What lines below hold the string "exactly"? Copy them all.
═════ Data shown ═════
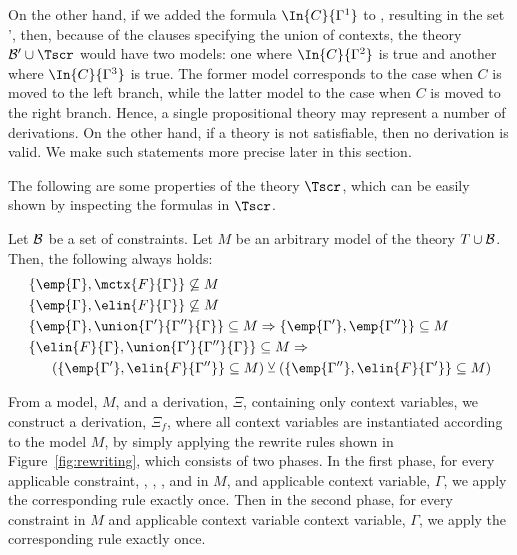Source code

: On the other hand, if we added the formula $\In{C}{\Gamma^1}$ to
\groundSet,
resulting in the set \groundSet', then, because of the clauses specifying
the union of contexts, the theory $\groundSet' \cup
\thSeq$ would have two models: one where $\In{C}{\Gamma^2}$ is true and
another where $\In{C}{\Gamma^3}$ is true. The former model corresponds
to the case when $C$ is moved to the left branch, while the latter model
to the case when $C$ is moved to the right branch. Hence, a single
propositional theory may represent a number of derivations. On the other
hand, if a theory is not satisfiable, then no derivation is valid.
We make such statements more precise later in this section.

The following are some properties of the theory $\thSeq$, which can be
easily shown by inspecting the formulas in $\thSeq$.

\vspace{-2mm}
\begin{proposition}
\label{lemma:crit_pairs}
Let $\mathcal{B}$ be a set of constraints. Let $M$ be an arbitrary model of
the theory $T \cup
\mathcal{B}$. Then, the following always holds:
\begin{align}
&\{ \emp{\Gamma}, \mctx{F}{\Gamma} \} \not\subseteq M \label{em} \\
&\{ \emp{\Gamma}, \elin{F}{\Gamma} \} \not\subseteq M \label{ee} \\
&\{ \emp{\Gamma}, \union{\Gamma'}{\Gamma''}{\Gamma} \} \subseteq M
\Rightarrow \{ 
    \emp{\Gamma'}, \emp{\Gamma''} \} \subseteq M \label{eu} \\
&\{ \elin{F}{\Gamma}, \union{\Gamma'}{\Gamma''}{\Gamma} \} \subseteq M
\Rightarrow \nonumber \\ 
& \quad ~~ (\{ \emp{\Gamma'}, \elin{F}{\Gamma''} \} \subseteq M) \xor
(\{ \emp{\Gamma''}, \elin{F}{\Gamma'} \} \subseteq M) \label{elun}
\end{align}
\end{proposition}

From a model, $M$, and a derivation, $\Xi$, containing only context
variables, we construct a derivation, $\Xi_f$, where all context variables
are instantiated according to the model $M$, by simply applying the
rewrite rules shown in Figure~\ref{fig:rewriting}, which consists of two
phases. In the first phase, for every applicable constraint, ,
, , and  in $M$, and applicable context
variable, $\Gamma$, we apply the corresponding rule exactly once. 
Then in the second phase, for every  constraint in $M$ and
applicable context variable context variable, $\Gamma$, we apply the
corresponding rule exactly once.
═════
*Result for this task*.
variable, $\Gamma$, we apply the corresponding rule exactly once. 
corresponding rule exactly once.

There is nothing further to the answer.